Staying connected also means providing emotional support for people unaccustomed to being alone. In recent years, more attention has been placed on the emotional health of hospitality workers, and under the current circumstances Cupps feels it’s critical to continue communicating with staff members and providing emotional support. “With my team, it’s not just emails, but trying to call and check in with people and make sure they’re doing okay mentally,” she says.
That concern extends to the farming community, which has suffered devastation in terms of mental health long before COVID-19 was a common term. “I’m very glad the markets stayed open,” she continues. By having limited access to their customers and potentially losing or wasting their products, she says, “I do think farmers were isolated, and not able to see people who support them.”
The collaboration between restaurant and farm may be addressing much different needs these days, but it is strong and critical as it is during better days. Kurdieh says, “We’re sharing in [restaurants’] pain now. It’s a very, very sad situation. I can’t imagine. At least I’m open and operating. I can’t imagine how all of a sudden you’re just completely shut down.”
And that sense of empathy goes both ways. “[Farms] are small business owners too, and they’re working with perishable products,” Cupps says. “At least at the restaurant level, there’s not much left in our walk-ins, but we’re able to keep non-perishables and things like wine, which is a huge inventory.” Cupps recognizes how this will affect her farmers. “It’s going to be a long-term process, not just for restaurants. For farmers, it’s going to be even longer,” she says.

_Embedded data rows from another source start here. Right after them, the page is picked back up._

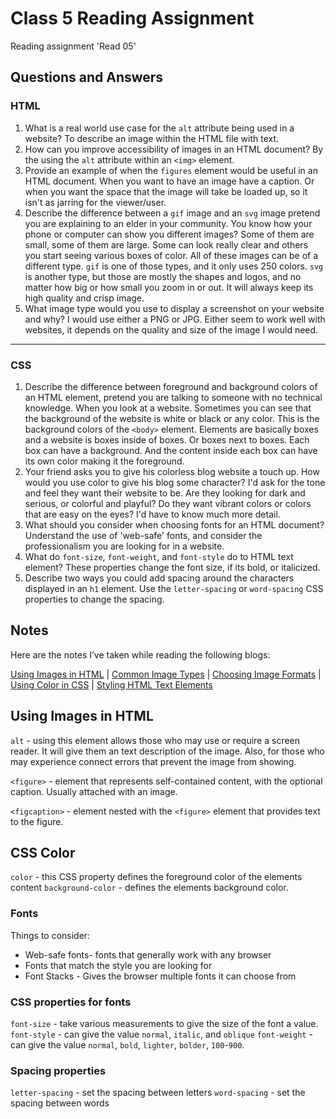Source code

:# Class 5 Reading Assignment

Reading assignment 'Read 05'

## Questions and Answers

### HTML

1. What is a real world use case for the `alt` attribute being used in a website? To describe an image within the HTML file with text.
2. How can you improve accessibility of images in an HTML document? By the using the `alt` attribute within an `<img>` element.
3. Provide an example of when the `figures` element would be useful in an HTML document. When you want to have an image have a caption. Or when you want the space that the image will take be loaded up, so it isn't as jarring for the viewer/user.
4. Describe the difference between a `gif` image and an `svg` image pretend you are explaining to an elder in your community. You know how your phone or computer can show you different images? Some of them are small, some of them are large. Some can look really clear and others you start seeing various boxes of color. All of these images can be of a different type. `gif` is one of those types, and it only uses 250 colors. `svg` is another type, but those are mostly the shapes and logos, and no matter how big or how small you zoom in or out. It will always keep its high quality and crisp image.
5. What image type would you use to display a screenshot on your website and why? I would use either a PNG or JPG. Either seem to work well with websites, it depends on the quality and size of the image I would need.

-----------------------------------------------------------

### CSS

1. Describe the difference between foreground and background colors of an HTML element, pretend you are talking to someone with no technical knowledge. When you look at a website. Sometimes you can see that the background of the website is white or black or any color. This is the background colors of the `<body>` element. Elements are basically boxes and a website is boxes inside of boxes. Or boxes next to boxes. Each box can have a background. And the content inside each box can have its own color making it the foreground.
2. Your friend asks you to give his colorless blog website a touch up. How would you use color to give his blog some character? I'd ask for the tone and feel they want their website to be. Are they looking for dark and serious, or colorful and playful? Do they want vibrant colors or colors that are easy on the eyes? I'd have to know much more detail.
3. What should you consider when choosing fonts for an HTML document? Understand the use of 'web-safe' fonts, and consider the professionalism you are looking for in a website.
4. What do `font-size`, `font-weight`, and `font-style` do to HTML text element? These properties change the font size, if its bold, or italicized.
5. Describe two ways you could add spacing around the characters displayed in an `h1` element. Use the `letter-spacing` or `word-spacing` CSS properties to change the spacing.

## Notes

Here are the notes I’ve taken while reading the following blogs:

[Using Images in HTML](https://developer.mozilla.org/en-US/docs/Learn/HTML/Multimedia_and_embedding/Images_in_HTML) \| [Common Image Types](https://developer.mozilla.org/en-US/docs/Web/Media/Formats/Image_types) \| [Choosing Image Formats](https://developer.mozilla.org/en-US/docs/Web/Media/Formats/Image_types#choosing_an_image_format) \| [Using Color in CSS](https://developer.mozilla.org/en-US/docs/Web/CSS/CSS_Colors/Applying_color) \| [Styling HTML Text Elements](https://developer.mozilla.org/en-US/docs/Learn/CSS/Styling_text/Fundamentals)

## Using Images in HTML

`alt` - using this element allows those who may use or require a screen reader. It will give them an text description of the image. Also, for those who may experience connect errors that prevent the image from showing.

`<figure>` - element that represents self-contained content, with the optional caption. Usually attached with an image.

`<figcaption>` - element nested with the `<figure>` element that provides text to the figure.

## CSS Color

`color` - this CSS property defines the foreground color of the elements content
`background-color` - defines the elements background color.

### Fonts

Things to consider:

* Web-safe fonts- fonts that generally work with any browser
* Fonts that match the style you are looking for
* Font Stacks - Gives the browser multiple fonts it can choose from

### CSS properties for fonts

`font-size` - take various measurements to give the size of the font a value.
`font-style` - can give the value `normal`, `italic`, and `oblique`
`font-weight` - can give the value `normal`, `bold`, `lighter`, `bolder`, `100`-`900`.

### Spacing properties

`letter-spacing` - set the spacing between letters
`word-spacing` - set the spacing between words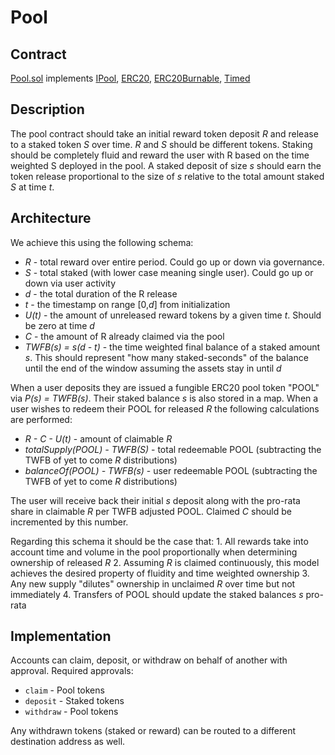 # Pool

## Contract

[Pool.sol](https://github.com/fei-protocol/fei-protocol-core/blob/master/contracts/pool/Pool.sol) implements [IPool](https://github.com/fei-protocol/fei-protocol-core/wiki/IPool), [ERC20](https://docs.openzeppelin.com/contracts/3.x/api/token/erc20#ERC20), [ERC20Burnable](https://docs.openzeppelin.com/contracts/3.x/api/token/erc20#ERC20Burnable), [Timed](https://github.com/fei-protocol/fei-protocol-core/wiki/Timed)

## Description

The pool contract should take an initial reward token deposit _R_ and release to a staked token _S_ over time. _R_ and _S_ should be different tokens. Staking should be completely fluid and reward the user with R based on the time weighted S deployed in the pool. A staked deposit of size _s_ should earn the token release proportional to the size of _s_ relative to the total amount staked _S_ at time _t_.

## Architecture

We achieve this using the following schema:

* _R_ - total reward over entire period. Could go up or down via governance.
* _S_ - total staked \(with lower case meaning single user\). Could go up or down via user activity
* _d_ - the total duration of the R release
* _t_ - the timestamp on range \[0,_d_\] from initialization 
* _U\(t\)_ - the amount of unreleased reward tokens by a given time _t_. Should be zero at time _d_
* _C_ - the amount of R already claimed via the pool
* _TWFB\(s\) = s\(d - t\)_ - the time weighted final balance of a staked amount _s_. This should represent "how many staked-seconds" of the balance until the end of the window assuming the assets stay in until _d_

When a user deposits they are issued a fungible ERC20 pool token "POOL" via _P\(s\) = TWFB\(s\)_. Their staked balance _s_ is also stored in a map. When a user wishes to redeem their POOL for released _R_ the following calculations are performed:

* _R - C - U\(t\)_ - amount of claimable _R_
* _totalSupply\(POOL\) - TWFB\(S\)_ - total redeemable POOL \(subtracting the TWFB of yet to come _R_ distributions\)
* _balanceOf\(POOL\) - TWFB\(s\)_ - user redeemable POOL \(subtracting the TWFB of yet to come _R_ distributions\)

The user will receive back their initial _s_ deposit along with the pro-rata share in claimable _R_ per TWFB adjusted POOL. Claimed _C_ should be incremented by this number.

Regarding this schema it should be the case that: 1. All rewards take into account time and volume in the pool proportionally when determining ownership of released _R_ 2. Assuming _R_ is claimed continuously, this model achieves the desired property of fluidity and time weighted ownership 3. Any new supply "dilutes" ownership in unclaimed _R_ over time but not immediately 4. Transfers of POOL should update the staked balances _s_ pro-rata

## Implementation

Accounts can claim, deposit, or withdraw on behalf of another with approval. Required approvals:

* `claim` - Pool tokens
* `deposit` - Staked tokens
* `withdraw` - Pool tokens

Any withdrawn tokens \(staked or reward\) can be routed to a different destination address as well.

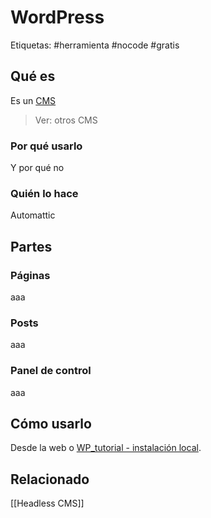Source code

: # WordPress
Etiquetas: #herramienta #nocode #gratis

## Qué es
Es un [CMS](../../recursos/glosario/cms.md)

> Ver: otros CMS

### Por qué usarlo
Y por qué no

### Quién lo hace
Automattic

## Partes
### Páginas
aaa

### Posts
aaa

### Panel de control
aaa

## Cómo usarlo
Desde la web o [WP_tutorial - instalación local](../../herramientas-de-diseo/wordpress/wptutorial-instalacin-local.md).

## Relacionado
[[Headless CMS]]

Whether the long road leads to Bleecker Street in the West Village, a sprawling farm upstate, or to the front doors belonging to members of their communities, the two-way street of Kurdieh and Cupps’ partnership demonstrates that strength comes in banding together, no matter how rough the terrain.
When Kurdieh describes his relationships with chefs, it sounds like an old fashioned one—the kind in which humans interact directly with one another and discuss their real needs, including quality product on one side, appropriate compensation and support on the other. One that, no matter how extraordinary the circumstances, is based on history and human interaction, admiration and care—as well as hope for the future.
“I’m optimistic,” says Kurdieh before we end our call so he can continue his journey. “If you’re a farmer, you’ve got to be optimistic.” And envisioning more partnerships between people like Kurdieh and Cupps can give us all something to look forward to.